In the records below, the lines from the one containing "Jwt Auth Impletemted" through the last are to be reproduced exactly and alone.

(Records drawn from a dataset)
* * * * * * *

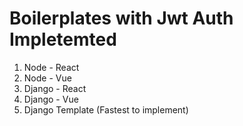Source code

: # Boilerplates with Jwt Auth Impletemted

1. Node - React
2. Node - Vue
3. Django - React
4. Django - Vue
5. Django Template (Fastest to implement)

* * * * * * *

§ Answer for this exercise
: # Boilerplates with Jwt Auth Impletemted

1. Node - React
2. Node - Vue
3. Django - React
4. Django - Vue
5. Django Template (Fastest to implement)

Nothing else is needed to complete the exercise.